• [TRY IT] Give the number of lines below that contain "Número", with no other output.

(Plain-text document sources)
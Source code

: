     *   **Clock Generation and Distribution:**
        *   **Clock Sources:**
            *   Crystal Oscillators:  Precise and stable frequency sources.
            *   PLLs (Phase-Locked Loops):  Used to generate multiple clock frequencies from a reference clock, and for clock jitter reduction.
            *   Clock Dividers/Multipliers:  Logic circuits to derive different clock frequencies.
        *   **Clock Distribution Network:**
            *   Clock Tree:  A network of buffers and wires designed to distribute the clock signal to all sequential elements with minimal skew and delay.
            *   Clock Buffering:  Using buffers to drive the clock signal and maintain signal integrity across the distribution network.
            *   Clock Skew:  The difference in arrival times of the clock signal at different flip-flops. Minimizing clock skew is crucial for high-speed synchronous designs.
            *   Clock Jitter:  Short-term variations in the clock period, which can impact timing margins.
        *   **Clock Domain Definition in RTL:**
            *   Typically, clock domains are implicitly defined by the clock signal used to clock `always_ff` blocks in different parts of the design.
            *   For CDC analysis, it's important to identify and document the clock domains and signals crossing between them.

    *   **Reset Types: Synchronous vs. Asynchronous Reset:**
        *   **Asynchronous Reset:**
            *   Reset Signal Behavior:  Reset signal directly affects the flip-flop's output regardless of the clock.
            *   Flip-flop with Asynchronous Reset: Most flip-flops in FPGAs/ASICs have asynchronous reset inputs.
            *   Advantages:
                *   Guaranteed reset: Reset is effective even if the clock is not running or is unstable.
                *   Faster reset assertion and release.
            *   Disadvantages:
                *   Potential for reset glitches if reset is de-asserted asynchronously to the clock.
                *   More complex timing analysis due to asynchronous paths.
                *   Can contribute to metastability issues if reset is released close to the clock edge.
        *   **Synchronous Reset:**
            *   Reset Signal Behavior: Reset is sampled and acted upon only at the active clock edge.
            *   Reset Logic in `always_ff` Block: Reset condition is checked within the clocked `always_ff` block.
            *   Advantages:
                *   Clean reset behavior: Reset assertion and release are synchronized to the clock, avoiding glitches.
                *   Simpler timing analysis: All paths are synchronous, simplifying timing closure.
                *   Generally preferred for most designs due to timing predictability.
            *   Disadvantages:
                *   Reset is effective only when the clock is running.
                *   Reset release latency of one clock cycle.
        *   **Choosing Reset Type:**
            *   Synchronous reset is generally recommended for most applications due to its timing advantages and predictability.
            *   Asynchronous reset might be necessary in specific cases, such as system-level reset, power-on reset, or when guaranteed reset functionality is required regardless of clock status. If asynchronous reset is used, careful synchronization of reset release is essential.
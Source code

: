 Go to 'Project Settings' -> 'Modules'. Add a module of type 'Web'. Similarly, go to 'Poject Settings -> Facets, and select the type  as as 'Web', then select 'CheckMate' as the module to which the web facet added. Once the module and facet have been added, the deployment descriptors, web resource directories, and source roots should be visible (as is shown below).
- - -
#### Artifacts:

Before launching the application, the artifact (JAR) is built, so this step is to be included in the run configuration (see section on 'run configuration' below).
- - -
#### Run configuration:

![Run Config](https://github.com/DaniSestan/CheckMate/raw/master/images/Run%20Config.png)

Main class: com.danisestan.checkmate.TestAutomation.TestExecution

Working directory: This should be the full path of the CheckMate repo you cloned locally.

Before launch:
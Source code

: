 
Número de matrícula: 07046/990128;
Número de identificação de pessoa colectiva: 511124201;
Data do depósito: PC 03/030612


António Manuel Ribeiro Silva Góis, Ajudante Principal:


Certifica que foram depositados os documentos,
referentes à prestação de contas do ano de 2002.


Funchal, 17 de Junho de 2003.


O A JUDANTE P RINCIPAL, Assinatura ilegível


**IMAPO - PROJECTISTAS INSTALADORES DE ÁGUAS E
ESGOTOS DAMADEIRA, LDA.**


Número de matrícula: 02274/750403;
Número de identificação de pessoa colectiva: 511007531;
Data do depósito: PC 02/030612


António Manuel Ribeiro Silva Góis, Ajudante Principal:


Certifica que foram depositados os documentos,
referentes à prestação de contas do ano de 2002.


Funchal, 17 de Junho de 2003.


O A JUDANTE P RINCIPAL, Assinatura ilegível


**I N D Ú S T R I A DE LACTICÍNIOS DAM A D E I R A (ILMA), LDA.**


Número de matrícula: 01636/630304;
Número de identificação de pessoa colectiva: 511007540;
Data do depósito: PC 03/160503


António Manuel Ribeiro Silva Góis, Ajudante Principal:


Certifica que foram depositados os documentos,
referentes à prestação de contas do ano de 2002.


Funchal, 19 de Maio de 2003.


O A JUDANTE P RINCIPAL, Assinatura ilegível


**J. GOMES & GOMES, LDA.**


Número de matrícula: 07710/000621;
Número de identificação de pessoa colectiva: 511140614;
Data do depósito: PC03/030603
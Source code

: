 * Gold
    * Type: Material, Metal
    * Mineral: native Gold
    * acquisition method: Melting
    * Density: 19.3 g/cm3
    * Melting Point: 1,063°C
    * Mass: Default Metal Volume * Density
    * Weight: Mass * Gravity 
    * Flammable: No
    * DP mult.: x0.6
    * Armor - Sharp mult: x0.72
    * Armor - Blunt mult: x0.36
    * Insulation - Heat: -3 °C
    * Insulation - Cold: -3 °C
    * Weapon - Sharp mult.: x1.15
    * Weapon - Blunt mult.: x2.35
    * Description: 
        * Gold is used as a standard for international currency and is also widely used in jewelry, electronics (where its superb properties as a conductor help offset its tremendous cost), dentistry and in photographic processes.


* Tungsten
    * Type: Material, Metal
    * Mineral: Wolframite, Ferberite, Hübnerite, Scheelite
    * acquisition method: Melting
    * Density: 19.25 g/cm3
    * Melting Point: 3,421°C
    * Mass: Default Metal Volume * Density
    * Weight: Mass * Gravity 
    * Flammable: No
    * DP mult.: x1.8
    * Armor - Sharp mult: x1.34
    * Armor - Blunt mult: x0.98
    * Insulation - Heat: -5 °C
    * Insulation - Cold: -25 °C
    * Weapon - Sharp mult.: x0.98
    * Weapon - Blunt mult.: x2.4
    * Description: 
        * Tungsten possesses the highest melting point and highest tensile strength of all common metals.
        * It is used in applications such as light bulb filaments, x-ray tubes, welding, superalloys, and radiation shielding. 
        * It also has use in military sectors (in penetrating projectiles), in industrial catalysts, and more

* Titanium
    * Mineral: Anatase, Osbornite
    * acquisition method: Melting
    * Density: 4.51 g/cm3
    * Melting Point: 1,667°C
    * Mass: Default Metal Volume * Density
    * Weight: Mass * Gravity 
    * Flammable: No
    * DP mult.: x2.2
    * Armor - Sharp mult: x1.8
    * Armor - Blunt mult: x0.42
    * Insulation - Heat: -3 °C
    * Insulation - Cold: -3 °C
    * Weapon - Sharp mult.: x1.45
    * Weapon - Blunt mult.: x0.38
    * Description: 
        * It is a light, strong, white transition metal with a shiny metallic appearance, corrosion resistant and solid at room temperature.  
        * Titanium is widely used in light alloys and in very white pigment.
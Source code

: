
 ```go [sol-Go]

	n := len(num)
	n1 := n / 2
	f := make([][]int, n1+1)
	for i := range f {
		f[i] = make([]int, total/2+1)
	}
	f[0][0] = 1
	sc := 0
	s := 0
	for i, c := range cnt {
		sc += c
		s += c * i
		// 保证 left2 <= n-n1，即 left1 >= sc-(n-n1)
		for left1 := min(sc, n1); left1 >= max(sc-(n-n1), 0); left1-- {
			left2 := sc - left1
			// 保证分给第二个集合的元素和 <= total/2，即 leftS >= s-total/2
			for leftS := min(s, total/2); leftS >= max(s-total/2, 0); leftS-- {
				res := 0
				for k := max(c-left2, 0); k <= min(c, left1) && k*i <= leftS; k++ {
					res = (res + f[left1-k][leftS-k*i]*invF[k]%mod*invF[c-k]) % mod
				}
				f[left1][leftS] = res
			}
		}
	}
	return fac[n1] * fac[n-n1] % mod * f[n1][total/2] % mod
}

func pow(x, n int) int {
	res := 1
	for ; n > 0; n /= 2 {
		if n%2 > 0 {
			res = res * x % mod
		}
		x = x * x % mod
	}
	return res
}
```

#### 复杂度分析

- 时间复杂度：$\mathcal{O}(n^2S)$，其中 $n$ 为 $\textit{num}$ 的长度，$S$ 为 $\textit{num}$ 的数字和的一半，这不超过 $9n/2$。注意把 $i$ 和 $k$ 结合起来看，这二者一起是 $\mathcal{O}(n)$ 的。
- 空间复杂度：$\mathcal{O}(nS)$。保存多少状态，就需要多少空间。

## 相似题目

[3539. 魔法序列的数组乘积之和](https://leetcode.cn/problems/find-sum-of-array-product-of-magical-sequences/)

• [TASK SOLUTION] 8